■ What is required: Could you write out, word for word, each line from the one containing "現在使われている手法とこの提" to the last line of the data below, both included and nothing more?

-------- Input data

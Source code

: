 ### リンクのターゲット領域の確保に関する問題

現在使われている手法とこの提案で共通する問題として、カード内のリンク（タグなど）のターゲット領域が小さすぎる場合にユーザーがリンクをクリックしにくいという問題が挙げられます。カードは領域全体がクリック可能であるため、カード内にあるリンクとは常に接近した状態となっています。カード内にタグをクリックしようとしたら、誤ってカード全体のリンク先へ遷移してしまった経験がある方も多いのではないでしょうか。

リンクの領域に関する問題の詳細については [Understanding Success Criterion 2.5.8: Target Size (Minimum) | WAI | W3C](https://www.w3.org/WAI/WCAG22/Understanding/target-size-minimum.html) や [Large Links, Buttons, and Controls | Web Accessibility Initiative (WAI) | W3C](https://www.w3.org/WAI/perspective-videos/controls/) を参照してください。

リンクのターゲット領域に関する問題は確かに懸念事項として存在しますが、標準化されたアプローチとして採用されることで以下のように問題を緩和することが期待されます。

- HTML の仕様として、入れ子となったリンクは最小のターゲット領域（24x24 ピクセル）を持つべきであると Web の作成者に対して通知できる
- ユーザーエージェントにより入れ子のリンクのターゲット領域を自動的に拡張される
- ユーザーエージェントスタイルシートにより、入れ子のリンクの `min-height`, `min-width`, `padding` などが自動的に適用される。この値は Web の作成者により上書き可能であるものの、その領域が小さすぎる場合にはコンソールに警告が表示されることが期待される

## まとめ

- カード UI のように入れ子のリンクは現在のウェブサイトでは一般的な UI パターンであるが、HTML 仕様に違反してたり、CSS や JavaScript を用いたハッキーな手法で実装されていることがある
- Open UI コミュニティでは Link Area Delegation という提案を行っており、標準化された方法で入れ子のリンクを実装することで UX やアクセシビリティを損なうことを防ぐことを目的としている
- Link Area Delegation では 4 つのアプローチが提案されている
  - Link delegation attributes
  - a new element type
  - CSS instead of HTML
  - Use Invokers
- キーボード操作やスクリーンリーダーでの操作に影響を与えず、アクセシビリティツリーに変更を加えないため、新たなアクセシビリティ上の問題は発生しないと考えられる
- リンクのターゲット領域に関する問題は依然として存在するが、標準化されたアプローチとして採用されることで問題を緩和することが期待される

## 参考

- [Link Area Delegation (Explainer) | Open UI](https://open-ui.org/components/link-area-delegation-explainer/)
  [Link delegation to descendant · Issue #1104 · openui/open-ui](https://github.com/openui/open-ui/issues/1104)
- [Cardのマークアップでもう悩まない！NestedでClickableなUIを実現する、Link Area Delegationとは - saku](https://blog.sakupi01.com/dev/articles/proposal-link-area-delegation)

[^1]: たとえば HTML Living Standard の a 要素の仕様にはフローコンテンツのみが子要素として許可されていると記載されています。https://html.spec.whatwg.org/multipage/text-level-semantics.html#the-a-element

----------------

■ Completed task:
現在使われている手法とこの提案で共通する問題として、カード内のリンク（タグなど）のターゲット領域が小さすぎる場合にユーザーがリンクをクリックしにくいという問題が挙げられます。カードは領域全体がクリック可能であるため、カード内にあるリンクとは常に接近した状態となっています。カード内にタグをクリックしようとしたら、誤ってカード全体のリンク先へ遷移してしまった経験がある方も多いのではないでしょうか。

リンクの領域に関する問題の詳細については [Understanding Success Criterion 2.5.8: Target Size (Minimum) | WAI | W3C](https://www.w3.org/WAI/WCAG22/Understanding/target-size-minimum.html) や [Large Links, Buttons, and Controls | Web Accessibility Initiative (WAI) | W3C](https://www.w3.org/WAI/perspective-videos/controls/) を参照してください。

リンクのターゲット領域に関する問題は確かに懸念事項として存在しますが、標準化されたアプローチとして採用されることで以下のように問題を緩和することが期待されます。

- HTML の仕様として、入れ子となったリンクは最小のターゲット領域（24x24 ピクセル）を持つべきであると Web の作成者に対して通知できる
- ユーザーエージェントにより入れ子のリンクのターゲット領域を自動的に拡張される
- ユーザーエージェントスタイルシートにより、入れ子のリンクの `min-height`, `min-width`, `padding` などが自動的に適用される。この値は Web の作成者により上書き可能であるものの、その領域が小さすぎる場合にはコンソールに警告が表示されることが期待される

## まとめ

- カード UI のように入れ子のリンクは現在のウェブサイトでは一般的な UI パターンであるが、HTML 仕様に違反してたり、CSS や JavaScript を用いたハッキーな手法で実装されていることがある
- Open UI コミュニティでは Link Area Delegation という提案を行っており、標準化された方法で入れ子のリンクを実装することで UX やアクセシビリティを損なうことを防ぐことを目的としている
- Link Area Delegation では 4 つのアプローチが提案されている
  - Link delegation attributes
  - a new element type
  - CSS instead of HTML
  - Use Invokers
- キーボード操作やスクリーンリーダーでの操作に影響を与えず、アクセシビリティツリーに変更を加えないため、新たなアクセシビリティ上の問題は発生しないと考えられる
- リンクのターゲット領域に関する問題は依然として存在するが、標準化されたアプローチとして採用されることで問題を緩和することが期待される

## 参考

- [Link Area Delegation (Explainer) | Open UI](https://open-ui.org/components/link-area-delegation-explainer/)
  [Link delegation to descendant · Issue #1104 · openui/open-ui](https://github.com/openui/open-ui/issues/1104)
- [Cardのマークアップでもう悩まない！NestedでClickableなUIを実現する、Link Area Delegationとは - saku](https://blog.sakupi01.com/dev/articles/proposal-link-area-delegation)

[^1]: たとえば HTML Living Standard の a 要素の仕様にはフローコンテンツのみが子要素として許可されていると記載されています。https://html.spec.whatwg.org/multipage/text-level-semantics.html#the-a-element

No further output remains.